→ Exercise brief
Look for the word "richness" in the records, and copy each line where it appears.

→ Dataset records
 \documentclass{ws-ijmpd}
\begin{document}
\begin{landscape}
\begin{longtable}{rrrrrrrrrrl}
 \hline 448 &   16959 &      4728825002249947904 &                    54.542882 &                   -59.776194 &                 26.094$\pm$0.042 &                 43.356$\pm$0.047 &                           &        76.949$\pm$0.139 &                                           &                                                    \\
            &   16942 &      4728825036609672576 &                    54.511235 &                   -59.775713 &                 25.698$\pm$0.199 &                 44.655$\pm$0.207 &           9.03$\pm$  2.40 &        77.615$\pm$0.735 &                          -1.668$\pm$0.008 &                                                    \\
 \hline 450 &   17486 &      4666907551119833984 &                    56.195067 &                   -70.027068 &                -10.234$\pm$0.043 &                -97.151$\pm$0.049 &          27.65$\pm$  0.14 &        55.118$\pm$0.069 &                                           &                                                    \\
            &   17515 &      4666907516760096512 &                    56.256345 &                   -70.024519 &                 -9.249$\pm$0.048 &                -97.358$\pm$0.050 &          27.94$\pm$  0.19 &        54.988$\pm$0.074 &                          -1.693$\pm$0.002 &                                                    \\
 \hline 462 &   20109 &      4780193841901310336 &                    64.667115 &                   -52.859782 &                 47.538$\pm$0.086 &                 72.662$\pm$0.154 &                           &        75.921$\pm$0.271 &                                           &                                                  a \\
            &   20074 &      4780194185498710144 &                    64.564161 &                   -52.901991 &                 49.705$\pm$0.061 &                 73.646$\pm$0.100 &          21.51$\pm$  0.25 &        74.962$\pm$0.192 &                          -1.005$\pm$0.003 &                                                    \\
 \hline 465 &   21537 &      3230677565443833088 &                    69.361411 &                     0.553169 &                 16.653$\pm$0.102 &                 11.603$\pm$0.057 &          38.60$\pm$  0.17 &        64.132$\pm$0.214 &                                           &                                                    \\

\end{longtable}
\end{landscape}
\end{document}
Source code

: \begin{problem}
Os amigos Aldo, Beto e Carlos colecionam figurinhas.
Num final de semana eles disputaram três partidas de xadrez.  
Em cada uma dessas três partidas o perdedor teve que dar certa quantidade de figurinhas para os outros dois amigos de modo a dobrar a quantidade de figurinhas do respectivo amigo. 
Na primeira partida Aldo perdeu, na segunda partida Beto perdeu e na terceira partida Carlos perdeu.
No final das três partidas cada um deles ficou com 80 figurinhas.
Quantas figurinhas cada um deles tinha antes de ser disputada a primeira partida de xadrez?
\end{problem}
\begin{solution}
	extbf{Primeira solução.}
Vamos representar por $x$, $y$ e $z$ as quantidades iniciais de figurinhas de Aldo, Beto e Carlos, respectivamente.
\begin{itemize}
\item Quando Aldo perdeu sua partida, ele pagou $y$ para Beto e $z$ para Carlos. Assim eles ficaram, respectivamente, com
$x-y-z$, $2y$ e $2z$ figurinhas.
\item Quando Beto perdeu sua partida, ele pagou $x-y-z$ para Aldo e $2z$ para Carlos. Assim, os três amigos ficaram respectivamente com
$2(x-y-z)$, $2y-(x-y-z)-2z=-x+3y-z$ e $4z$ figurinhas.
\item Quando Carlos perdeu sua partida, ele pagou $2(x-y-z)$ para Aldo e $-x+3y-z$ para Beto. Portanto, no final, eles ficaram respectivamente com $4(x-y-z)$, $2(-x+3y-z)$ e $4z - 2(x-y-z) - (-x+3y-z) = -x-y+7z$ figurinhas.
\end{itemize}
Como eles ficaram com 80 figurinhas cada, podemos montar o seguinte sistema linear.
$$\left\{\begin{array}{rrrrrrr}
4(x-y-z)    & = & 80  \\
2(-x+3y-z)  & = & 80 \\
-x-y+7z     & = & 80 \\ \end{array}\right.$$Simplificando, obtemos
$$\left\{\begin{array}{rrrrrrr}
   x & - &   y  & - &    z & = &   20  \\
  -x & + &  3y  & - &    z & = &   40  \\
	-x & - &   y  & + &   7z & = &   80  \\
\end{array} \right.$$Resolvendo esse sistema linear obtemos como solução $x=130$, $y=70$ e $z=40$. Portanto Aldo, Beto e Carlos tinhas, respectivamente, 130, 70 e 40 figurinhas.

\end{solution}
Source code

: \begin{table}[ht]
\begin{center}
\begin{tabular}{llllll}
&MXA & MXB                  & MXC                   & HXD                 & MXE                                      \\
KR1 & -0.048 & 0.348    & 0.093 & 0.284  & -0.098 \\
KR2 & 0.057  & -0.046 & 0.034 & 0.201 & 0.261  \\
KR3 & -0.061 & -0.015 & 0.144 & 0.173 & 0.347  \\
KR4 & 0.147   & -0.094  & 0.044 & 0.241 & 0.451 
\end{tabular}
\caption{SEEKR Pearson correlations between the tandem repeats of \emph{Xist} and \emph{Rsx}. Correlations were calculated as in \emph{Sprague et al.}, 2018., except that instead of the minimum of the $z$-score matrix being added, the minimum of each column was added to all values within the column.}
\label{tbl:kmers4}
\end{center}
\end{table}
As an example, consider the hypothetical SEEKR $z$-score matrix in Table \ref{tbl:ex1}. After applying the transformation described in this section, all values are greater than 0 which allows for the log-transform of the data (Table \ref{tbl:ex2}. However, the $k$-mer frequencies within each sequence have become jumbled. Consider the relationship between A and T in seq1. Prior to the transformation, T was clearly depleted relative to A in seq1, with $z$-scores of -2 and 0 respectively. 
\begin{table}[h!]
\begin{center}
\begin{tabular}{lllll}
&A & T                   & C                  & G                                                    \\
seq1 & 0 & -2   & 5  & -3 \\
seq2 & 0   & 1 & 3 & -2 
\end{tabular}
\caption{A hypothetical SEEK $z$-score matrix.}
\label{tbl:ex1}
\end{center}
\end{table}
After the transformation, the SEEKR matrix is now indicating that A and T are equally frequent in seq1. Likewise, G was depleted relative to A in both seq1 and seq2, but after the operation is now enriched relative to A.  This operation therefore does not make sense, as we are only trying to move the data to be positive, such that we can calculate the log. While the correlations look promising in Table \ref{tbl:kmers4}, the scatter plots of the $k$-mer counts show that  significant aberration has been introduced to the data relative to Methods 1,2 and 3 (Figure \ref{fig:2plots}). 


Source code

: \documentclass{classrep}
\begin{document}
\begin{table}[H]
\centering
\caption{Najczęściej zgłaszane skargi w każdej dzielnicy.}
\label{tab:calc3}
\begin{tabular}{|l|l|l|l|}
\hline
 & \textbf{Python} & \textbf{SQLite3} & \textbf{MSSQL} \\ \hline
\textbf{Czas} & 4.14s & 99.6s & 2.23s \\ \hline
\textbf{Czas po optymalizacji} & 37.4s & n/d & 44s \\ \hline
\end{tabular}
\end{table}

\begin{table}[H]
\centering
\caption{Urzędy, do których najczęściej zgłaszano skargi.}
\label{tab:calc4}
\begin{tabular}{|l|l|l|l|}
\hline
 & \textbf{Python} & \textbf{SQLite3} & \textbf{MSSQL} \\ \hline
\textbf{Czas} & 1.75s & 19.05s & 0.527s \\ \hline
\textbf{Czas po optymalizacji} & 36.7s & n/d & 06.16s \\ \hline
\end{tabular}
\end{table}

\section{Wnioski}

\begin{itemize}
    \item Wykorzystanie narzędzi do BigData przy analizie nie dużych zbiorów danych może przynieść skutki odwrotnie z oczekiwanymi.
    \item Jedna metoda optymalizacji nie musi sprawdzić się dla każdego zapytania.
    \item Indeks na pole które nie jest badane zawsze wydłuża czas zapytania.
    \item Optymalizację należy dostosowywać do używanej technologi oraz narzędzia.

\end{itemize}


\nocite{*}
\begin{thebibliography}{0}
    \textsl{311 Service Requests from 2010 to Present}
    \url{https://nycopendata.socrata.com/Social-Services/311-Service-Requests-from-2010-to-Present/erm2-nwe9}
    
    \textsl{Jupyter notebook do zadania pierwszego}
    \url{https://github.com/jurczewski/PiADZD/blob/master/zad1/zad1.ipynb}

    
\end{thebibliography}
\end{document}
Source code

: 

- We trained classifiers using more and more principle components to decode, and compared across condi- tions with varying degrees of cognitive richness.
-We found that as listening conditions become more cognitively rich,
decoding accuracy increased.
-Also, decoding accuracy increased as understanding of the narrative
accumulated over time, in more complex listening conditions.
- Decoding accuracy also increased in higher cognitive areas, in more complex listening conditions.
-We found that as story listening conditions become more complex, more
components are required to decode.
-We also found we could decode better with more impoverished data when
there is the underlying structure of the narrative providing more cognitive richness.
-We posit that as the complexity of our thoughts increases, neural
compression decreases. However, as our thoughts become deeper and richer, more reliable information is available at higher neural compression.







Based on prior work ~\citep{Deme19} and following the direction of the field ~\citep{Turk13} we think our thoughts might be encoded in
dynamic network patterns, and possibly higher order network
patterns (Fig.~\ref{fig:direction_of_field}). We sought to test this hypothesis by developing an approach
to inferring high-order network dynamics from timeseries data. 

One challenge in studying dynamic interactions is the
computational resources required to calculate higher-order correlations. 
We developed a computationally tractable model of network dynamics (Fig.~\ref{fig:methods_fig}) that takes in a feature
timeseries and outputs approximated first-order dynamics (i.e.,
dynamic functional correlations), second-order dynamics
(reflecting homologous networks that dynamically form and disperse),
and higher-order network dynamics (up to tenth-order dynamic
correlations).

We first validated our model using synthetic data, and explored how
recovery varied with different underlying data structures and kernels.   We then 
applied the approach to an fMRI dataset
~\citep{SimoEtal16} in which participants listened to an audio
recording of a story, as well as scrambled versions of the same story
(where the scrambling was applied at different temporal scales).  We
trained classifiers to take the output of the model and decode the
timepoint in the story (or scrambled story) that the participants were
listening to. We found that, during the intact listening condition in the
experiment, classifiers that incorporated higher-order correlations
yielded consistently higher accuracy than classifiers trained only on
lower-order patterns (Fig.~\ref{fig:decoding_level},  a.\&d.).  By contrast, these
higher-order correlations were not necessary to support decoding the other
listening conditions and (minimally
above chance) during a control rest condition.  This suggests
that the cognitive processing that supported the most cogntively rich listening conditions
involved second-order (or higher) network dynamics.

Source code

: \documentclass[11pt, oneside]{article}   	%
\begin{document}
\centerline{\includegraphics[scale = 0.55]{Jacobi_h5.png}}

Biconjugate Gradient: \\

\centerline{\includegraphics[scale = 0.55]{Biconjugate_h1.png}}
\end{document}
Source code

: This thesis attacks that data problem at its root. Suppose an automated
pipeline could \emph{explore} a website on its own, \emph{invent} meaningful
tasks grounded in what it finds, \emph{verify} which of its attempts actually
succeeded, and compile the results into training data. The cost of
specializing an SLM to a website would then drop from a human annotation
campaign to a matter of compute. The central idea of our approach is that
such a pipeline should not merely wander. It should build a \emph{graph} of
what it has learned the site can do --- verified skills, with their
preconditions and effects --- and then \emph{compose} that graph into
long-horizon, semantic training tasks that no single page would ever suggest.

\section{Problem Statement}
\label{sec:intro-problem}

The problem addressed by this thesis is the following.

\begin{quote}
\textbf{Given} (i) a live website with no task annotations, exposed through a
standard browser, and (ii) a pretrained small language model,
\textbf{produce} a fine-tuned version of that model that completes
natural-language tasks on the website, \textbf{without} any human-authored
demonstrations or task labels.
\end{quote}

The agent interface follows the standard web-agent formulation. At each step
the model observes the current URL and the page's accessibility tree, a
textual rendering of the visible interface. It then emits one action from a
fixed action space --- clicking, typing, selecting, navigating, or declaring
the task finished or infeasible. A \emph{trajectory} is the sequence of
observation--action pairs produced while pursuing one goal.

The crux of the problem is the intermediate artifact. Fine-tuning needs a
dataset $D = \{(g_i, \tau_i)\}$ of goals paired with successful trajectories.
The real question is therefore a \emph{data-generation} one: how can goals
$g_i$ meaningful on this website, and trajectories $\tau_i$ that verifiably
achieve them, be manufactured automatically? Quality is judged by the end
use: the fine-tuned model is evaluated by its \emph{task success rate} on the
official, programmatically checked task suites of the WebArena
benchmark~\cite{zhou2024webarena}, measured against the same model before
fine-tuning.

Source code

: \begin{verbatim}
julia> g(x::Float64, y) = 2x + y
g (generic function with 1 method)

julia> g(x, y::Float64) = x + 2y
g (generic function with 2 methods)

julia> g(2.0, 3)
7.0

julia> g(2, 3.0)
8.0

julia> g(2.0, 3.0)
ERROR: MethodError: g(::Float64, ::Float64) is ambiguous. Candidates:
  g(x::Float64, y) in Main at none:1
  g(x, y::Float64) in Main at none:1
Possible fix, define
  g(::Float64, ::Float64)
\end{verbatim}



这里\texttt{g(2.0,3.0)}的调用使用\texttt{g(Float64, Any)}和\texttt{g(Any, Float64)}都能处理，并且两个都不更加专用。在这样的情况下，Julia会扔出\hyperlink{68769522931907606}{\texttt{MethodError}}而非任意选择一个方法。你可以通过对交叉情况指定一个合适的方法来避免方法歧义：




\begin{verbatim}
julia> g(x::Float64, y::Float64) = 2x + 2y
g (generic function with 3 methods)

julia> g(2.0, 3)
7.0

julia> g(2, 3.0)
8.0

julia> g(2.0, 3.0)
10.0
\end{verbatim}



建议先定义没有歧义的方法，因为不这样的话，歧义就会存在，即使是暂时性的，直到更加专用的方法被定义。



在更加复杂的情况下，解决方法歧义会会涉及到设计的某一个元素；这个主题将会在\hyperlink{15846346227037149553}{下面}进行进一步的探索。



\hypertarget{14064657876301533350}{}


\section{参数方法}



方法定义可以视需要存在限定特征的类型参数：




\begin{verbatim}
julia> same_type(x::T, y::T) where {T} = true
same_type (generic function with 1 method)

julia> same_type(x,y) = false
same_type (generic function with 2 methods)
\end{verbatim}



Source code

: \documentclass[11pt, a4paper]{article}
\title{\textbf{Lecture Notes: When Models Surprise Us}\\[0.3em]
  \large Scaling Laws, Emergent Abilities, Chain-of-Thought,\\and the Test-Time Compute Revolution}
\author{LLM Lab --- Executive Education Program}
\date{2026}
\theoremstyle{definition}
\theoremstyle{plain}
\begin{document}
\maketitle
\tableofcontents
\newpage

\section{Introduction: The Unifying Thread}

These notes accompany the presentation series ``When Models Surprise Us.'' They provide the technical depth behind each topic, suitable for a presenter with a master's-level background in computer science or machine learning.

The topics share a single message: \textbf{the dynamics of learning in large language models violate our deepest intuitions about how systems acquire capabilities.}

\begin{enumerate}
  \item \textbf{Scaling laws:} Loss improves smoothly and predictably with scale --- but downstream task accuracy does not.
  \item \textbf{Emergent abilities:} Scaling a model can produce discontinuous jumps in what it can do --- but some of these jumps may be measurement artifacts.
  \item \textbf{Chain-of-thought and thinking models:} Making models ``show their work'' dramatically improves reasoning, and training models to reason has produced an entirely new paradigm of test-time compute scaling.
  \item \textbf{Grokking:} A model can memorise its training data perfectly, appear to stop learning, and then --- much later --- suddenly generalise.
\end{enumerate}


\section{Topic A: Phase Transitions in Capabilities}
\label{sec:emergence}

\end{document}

→ Written reply
- We trained classifiers using more and more principle components to decode, and compared across condi- tions with varying degrees of cognitive richness.
there is the underlying structure of the narrative providing more cognitive richness.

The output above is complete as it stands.